Since it incorporated in 1997, the booming city was able to balance its budget largely on building permits. But when the housing market crashed, building froze and home values dropped, leaving the city with a $3 million shortfall.
The City Council, which Love served on at the time, cut the budget and was pitched a 400 percent tax increase. The council, including Love, voted to raise property taxes 116 percent, from .09 percent to .2 percent.
So that is clearly true.
The 2009 and 2010 tax hikes Matheson is claiming are more problematic.
While it is true the tax rate in Saratoga Springs climbed in each year to a total of .3 percent in 2011, those were automatic rate increases based on falling property values.
Here's how it works: In Utah, municipalities are guaranteed the same amount of property tax revenue plus an adjustment for growth each year. When property values fall, as they have in Saratoga Springs, the rate is adjusted upward to maintain the property tax revenue.

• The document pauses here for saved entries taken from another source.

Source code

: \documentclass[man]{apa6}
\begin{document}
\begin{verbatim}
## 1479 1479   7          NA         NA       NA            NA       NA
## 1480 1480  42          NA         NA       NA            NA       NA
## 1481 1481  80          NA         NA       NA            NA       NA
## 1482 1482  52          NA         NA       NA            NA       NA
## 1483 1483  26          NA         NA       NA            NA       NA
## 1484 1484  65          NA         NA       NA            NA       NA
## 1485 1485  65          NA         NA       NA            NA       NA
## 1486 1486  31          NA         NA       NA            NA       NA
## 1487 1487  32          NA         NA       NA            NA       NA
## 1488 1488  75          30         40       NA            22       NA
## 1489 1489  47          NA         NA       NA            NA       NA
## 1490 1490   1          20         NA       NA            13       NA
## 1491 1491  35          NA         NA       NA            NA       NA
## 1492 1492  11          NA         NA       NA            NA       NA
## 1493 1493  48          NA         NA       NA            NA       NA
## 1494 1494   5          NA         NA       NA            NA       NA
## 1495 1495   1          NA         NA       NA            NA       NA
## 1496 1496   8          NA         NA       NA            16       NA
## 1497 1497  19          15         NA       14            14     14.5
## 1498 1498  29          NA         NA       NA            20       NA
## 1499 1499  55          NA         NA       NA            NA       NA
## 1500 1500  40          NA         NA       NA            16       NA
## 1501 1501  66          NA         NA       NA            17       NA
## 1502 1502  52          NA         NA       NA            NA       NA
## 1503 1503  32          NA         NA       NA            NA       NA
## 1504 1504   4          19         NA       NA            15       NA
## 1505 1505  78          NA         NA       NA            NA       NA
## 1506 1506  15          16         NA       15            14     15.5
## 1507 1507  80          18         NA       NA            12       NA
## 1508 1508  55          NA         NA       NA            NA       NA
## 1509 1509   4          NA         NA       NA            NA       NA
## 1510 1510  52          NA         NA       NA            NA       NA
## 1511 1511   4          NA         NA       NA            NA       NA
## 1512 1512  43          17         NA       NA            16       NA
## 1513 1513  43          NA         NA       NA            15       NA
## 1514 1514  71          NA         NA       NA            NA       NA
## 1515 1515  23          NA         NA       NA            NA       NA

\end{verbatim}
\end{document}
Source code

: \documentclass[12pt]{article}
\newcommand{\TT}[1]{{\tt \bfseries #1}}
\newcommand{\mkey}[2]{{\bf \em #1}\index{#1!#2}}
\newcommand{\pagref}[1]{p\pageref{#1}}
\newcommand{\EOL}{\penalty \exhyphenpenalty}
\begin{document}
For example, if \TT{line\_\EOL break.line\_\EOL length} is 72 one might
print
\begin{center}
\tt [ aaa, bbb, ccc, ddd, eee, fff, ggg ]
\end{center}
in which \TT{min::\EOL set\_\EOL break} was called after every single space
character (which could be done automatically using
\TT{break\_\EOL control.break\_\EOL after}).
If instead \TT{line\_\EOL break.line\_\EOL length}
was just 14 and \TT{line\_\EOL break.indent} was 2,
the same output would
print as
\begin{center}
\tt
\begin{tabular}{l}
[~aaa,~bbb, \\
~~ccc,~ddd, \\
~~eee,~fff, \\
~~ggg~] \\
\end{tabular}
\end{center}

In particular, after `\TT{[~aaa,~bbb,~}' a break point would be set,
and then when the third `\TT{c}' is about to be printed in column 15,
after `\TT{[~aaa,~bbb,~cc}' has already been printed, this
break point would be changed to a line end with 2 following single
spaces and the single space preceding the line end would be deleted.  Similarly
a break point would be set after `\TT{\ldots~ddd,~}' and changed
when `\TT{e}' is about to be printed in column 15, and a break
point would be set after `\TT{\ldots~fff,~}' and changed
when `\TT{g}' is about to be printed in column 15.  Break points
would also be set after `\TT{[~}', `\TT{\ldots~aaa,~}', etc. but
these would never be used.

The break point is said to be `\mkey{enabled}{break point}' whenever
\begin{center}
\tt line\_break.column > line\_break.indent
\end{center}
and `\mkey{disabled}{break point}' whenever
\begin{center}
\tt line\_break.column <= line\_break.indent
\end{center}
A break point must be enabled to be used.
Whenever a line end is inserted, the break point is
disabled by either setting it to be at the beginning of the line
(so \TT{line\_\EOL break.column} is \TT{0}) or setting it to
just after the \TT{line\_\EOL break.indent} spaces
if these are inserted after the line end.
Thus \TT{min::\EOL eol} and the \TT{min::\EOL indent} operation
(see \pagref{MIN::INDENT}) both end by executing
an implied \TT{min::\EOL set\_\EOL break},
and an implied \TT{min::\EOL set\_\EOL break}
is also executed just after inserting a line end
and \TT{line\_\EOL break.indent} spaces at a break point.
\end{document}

If you own a $200,000 home and pay a .1 percent property tax rate, you pay $200 to the city. If your home value falls to $100,000, your property tax rate could double to .2 percent to ensure you continue to pay $200. But do your property taxes go up? No.
That's what happened in Saratoga Springs in 2009, 2010 and 2011.
If the city wants to bring in more property tax revenue, they have to hold a Truth-In-Taxation hearing, which Saratoga Springs only did one time, in 2008.
So Matheson's claim that Love raised property taxes three times in Saratoga Springs is only partly true. However, there is no record of Love voting to cut property taxes while on the council and, as mayor, she doesn't vote. So the claim by the Republican Party is false.